Collected data:
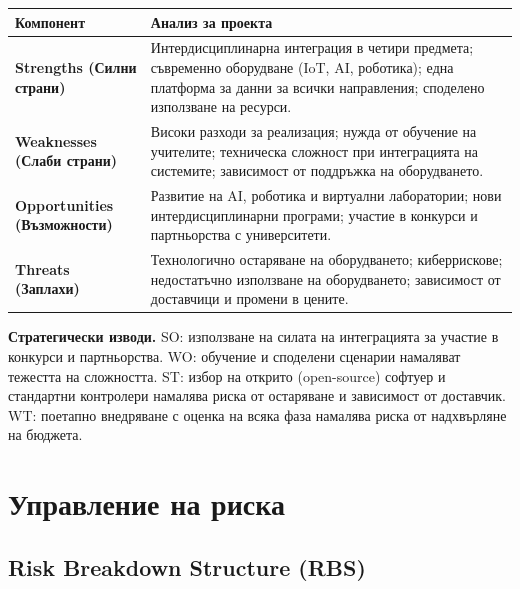 \documentclass[11pt,a4paper]{article}
\begin{document}
\begin{tabularx}{\textwidth}{@{}>{\bfseries}lX@{}}
\toprule
Компонент & Анализ за проекта \\
\midrule
Strengths (Силни страни) & Интердисциплинарна интеграция в четири предмета; съвременно оборудване (IoT, AI, роботика); една платформа за данни за всички направления; споделено използване на ресурси. \\
Weaknesses (Слаби страни) & Високи разходи за реализация; нужда от обучение на учителите; техническа сложност при интеграцията на системите; зависимост от поддръжка на оборудването. \\
Opportunities (Възможности) & Развитие на AI, роботика и виртуални лаборатории; нови интердисциплинарни програми; участие в конкурси и партньорства с университети. \\
Threats (Заплахи) & Технологично остаряване на оборудването; киберрискове; недостатъчно използване на оборудването; зависимост от доставчици и промени в цените. \\
\bottomrule
\end{tabularx}

\textbf{Стратегически изводи.} SO: използване на силата на интеграцията за участие в конкурси и партньорства. WO: обучение и споделени сценарии намаляват тежестта на сложността. ST: избор на открито (open-source) софтуер и стандартни контролери намалява риска от остаряване и зависимост от доставчик. WT: поетапно внедряване с оценка на всяка фаза намалява риска от надхвърляне на бюджета.

\section{Управление на риска}

\subsection{Risk Breakdown Structure (RBS)}
\end{document}
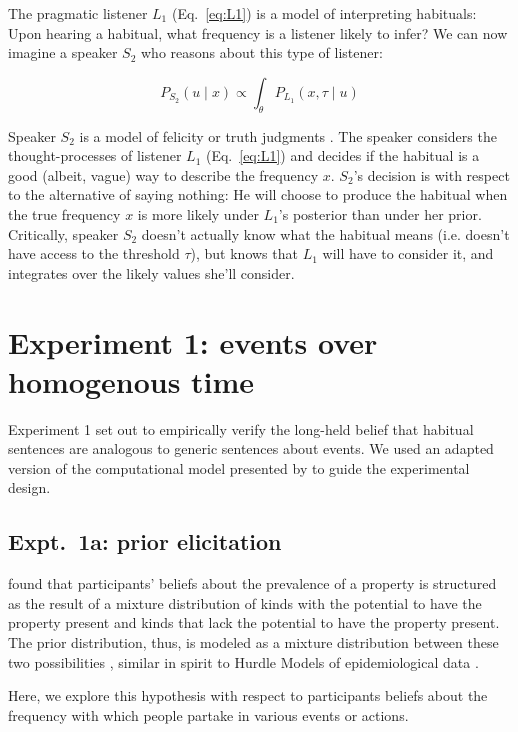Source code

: \documentclass[10pt,letterpaper]{article}
\begin{document}
The pragmatic listener $L_1$ (Eq.~\ref{eq:L1}) is a model of interpreting habituals: Upon hearing a habitual, what frequency is a listener likely to infer?
We can now imagine a speaker $S_2$ who reasons about this type of listener: 

\begin{equation} 
P_{S_{2}}(u \mid x) \propto  \int_{\theta} P_{L_{1}}(x , \tau \mid u)
\label{eq:S2}
\end{equation}

Speaker $S_2$ is a model of felicity or truth judgments \cite{Degen2014, TesslerUnderReview}.
The speaker considers the thought-processes of listener $L_1$ (Eq.~\ref{eq:L1}) and decides if the habitual is a good (albeit, vague) way to describe the frequency $x$. 
$S_2$'s decision is with respect to the alternative of saying nothing: He will choose to produce the habitual when the true frequency $x$ is more likely under $L_1$'s posterior than under her prior. 
Critically, speaker $S_{2}$ doesn't actually know what the habitual means (i.e. doesn't have access to the threshold $\tau$), but knows that $L_{1}$ will have to consider it, and integrates over the likely values she'll consider.


\section{Experiment 1: events over homogenous time}

Experiment 1 set out to empirically verify the long-held belief that habitual sentences are analogous to generic sentences about events. 
We used an adapted version of the computational model presented by  to guide the experimental design.

\subsection{Expt.~1a: prior elicitation}

 found that participants' beliefs about the prevalence of a property is structured as the result of a mixture distribution of kinds with the potential to have the property present and kinds that lack the potential to have the property present.
The prior distribution, thus, is modeled as a mixture distribution between these two possibilities \cite{Griffiths2005}, similar in spirit to Hurdle Models of epidemiological data \cite{hurdleModels}.

Here, we explore this hypothesis with respect to participants beliefs about the frequency with which people partake in various events or actions.
\end{document}
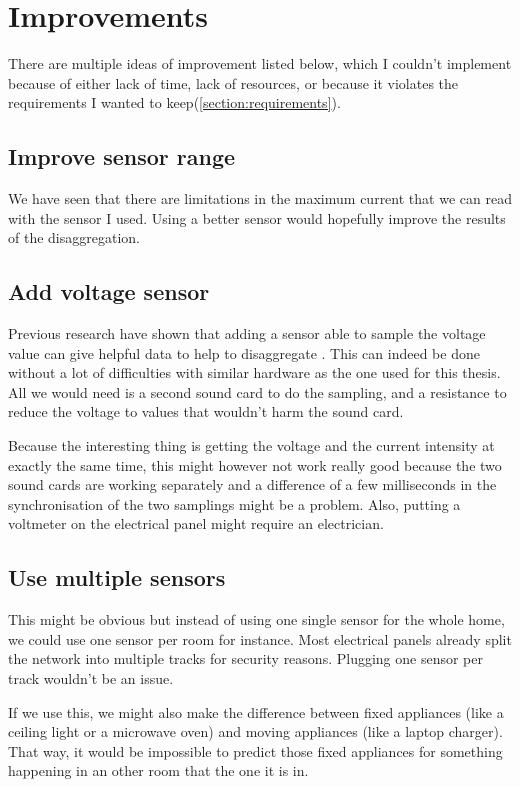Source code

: \chapter{Improvements}\label{chapter-improvements}
There are multiple ideas of improvement listed below, which I couldn't implement because of either lack of time, lack of resources, or because it violates the requirements I wanted to keep(\autoref{section:requirements}).
\section{Improve sensor range}
We have seen that there are limitations in the maximum current that we can read with the sensor I used. Using a better sensor would hopefully improve the results of the disaggregation.

\section{Add voltage sensor}
Previous research have shown that adding a sensor able to sample the voltage value can give helpful data to help to disaggregate \cite{bruneel2018energy,hassan2014empirical,lam2007novel}. This can indeed be done without a lot of difficulties with similar hardware as the one used for this thesis. All we would need is a second sound card to do the sampling, and a resistance to reduce the voltage to values that wouldn't harm the sound card.

Because the interesting thing is getting the voltage and the current intensity at exactly the same time, this might however not work really good because the two sound cards are working separately and a difference of a few milliseconds in the synchronisation of the two samplings might be a problem. Also, putting a voltmeter on the electrical panel might require an electrician.

\section{Use multiple sensors}
This might be obvious but instead of using one single sensor for the whole home, we could use one sensor per room for instance. Most electrical panels already split the network into multiple tracks for security reasons. Plugging one sensor per track wouldn't be an issue. 

If we use this, we might also make the difference between fixed appliances (like a ceiling light or a microwave oven) and moving appliances (like a laptop charger). That way, it would be impossible to predict those fixed appliances for something happening in an other room that the one it is in.


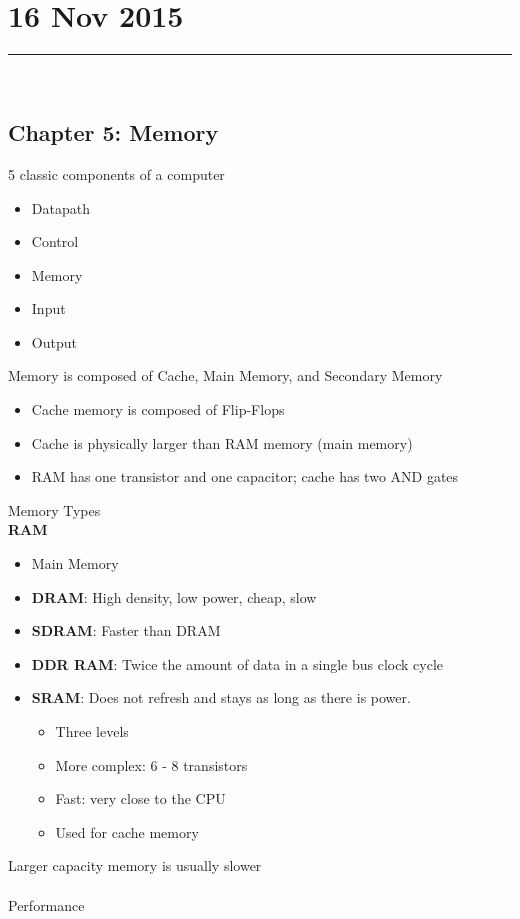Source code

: \documentclass{article}
\begin{document}
\section*{16 Nov 2015}
\hrule
\noindent\\
\subsection*{Chapter 5: Memory}
\begin{multicols}{2}
5 classic components of a computer
\begin{itemize}
\item Datapath
\item Control
\item Memory
\item Input
\item Output
\end{itemize}
Memory is composed of Cache, Main Memory, and Secondary Memory\\
\begin{itemize}
\item Cache memory is composed of Flip-Flops
\item Cache is physically larger than RAM memory (main memory)
\item RAM has one transistor and one capacitor; cache has two AND gates
\end{itemize}
Memory Types\\
\textbf{RAM}
\begin{itemize}
\item Main Memory
\item \textbf{DRAM}: High density, low power, cheap, slow
\item \textbf{SDRAM}: Faster than DRAM
\item \textbf{DDR RAM}: Twice the amount of data in a single bus clock cycle
\item \textbf{SRAM}: Does not refresh and stays as long as there is power.
\begin{itemize}
\item Three levels
\item More complex: 6 - 8 transistors
\item Fast: very close to the CPU
\item Used for cache memory
\end{itemize}
\end{itemize}
Larger capacity memory is usually slower\\\\
Performance
\end{multicols}
\end{document}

■ **What you will do**
Copy out every line from the data above that has "партньорства" in it.

■ **Result for this exercise**
Opportunities (Възможности) & Развитие на AI, роботика и виртуални лаборатории; нови интердисциплинарни програми; участие в конкурси и партньорства с университети. \\
\textbf{Стратегически изводи.} SO: използване на силата на интеграцията за участие в конкурси и партньорства. WO: обучение и споделени сценарии намаляват тежестта на сложността. ST: избор на открито (open-source) софтуер и стандартни контролери намалява риска от остаряване и зависимост от доставчик. WT: поетапно внедряване с оценка на всяка фаза намалява риска от надхвърляне на бюджета.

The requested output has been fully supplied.